Our brain rewards us the most for eating fat and carbs together

Posted by Aleksandra Glapinska on

Foods high in carbs and fat are like 'drugs of abuse', study claims.
We’ve evolved to think foods combining carbs and fats will provide us with the most energy.
by RACHEL HOSIE  @rachel_hosie , Independent
Millennials may be relentlessly mocked for our avocado-on-toast addiction, but a new study has found there’s actually a scientific explanation for why the brunch staple is so well loved.

According to research by Yale University, when fat and carbohydrates are combined, a meal or food is more rewarding than if it only contained one or the other.

The reward centre in the brain values foods containing both fats and carbs so highly because we have adapted to think these foods are energy dense.

“The biological process that regulates the association of foods with their nutritional value evolved to carefully define the value of a food so that organisms can make adaptive decisions,” sais senior author Dana Small, director of Yale University’s Modern Diet and Physiology Research Centre. 
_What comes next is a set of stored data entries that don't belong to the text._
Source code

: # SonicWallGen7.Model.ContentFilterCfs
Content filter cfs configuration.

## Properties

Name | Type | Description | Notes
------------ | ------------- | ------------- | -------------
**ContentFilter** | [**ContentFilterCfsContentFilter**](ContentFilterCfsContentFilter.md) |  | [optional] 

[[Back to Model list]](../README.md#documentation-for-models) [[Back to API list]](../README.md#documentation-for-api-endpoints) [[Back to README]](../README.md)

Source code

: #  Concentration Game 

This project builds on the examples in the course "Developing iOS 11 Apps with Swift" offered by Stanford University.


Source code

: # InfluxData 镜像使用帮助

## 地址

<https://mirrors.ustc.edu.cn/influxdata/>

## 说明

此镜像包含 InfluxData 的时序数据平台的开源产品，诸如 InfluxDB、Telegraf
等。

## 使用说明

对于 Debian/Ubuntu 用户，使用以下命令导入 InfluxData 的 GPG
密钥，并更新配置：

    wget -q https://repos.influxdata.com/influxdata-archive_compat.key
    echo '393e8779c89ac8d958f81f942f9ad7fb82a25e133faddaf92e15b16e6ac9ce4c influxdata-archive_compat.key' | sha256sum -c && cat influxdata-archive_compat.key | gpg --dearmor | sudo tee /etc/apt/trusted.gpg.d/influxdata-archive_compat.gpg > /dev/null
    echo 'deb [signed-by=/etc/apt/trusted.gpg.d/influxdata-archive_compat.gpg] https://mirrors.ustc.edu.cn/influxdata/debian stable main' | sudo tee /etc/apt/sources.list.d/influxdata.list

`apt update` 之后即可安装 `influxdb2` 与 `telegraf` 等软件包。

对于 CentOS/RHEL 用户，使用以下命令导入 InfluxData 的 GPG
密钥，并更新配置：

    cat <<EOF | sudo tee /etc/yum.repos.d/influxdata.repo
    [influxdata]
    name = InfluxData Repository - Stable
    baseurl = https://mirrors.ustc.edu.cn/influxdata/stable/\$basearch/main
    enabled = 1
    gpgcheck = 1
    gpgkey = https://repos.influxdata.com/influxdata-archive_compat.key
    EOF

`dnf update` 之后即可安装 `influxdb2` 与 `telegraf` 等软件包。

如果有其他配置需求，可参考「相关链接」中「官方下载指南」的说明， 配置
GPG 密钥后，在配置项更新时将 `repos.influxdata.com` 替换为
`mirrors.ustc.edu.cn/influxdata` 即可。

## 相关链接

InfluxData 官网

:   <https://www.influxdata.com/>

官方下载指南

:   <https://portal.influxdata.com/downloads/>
“For example, a mouse should not risk running into the open and exposing itself to a predator if a food provides little energy.

“Surprisingly, foods containing fats and carbohydrates appear to signal their potential caloric loads to the brain via distinct mechanisms. Our participants were very accurate at estimating calories from fat and very poor at estimating calories from carbohydrate. 

“Our study shows that when both nutrients are combined, the brain seems to overestimate the energetic value of the food.”

Working with colleagues in Germany, Switzerland and Canada, Small assessed test subjects’ neural responses to food cues.

Participants underwent brain scans while being shown photographs of familiar snacks containing mostly fat, mostly sugar, and a combination of fat and carbs.

The researchers found that subjects were willing to pay more for foods that combined fat and carbohydrates, and these foods also lit up neural circuits in the reward centre of the brain more than even a subject’s favourite food, a potentially sweeter or more energy-dense food, or a larger portion size.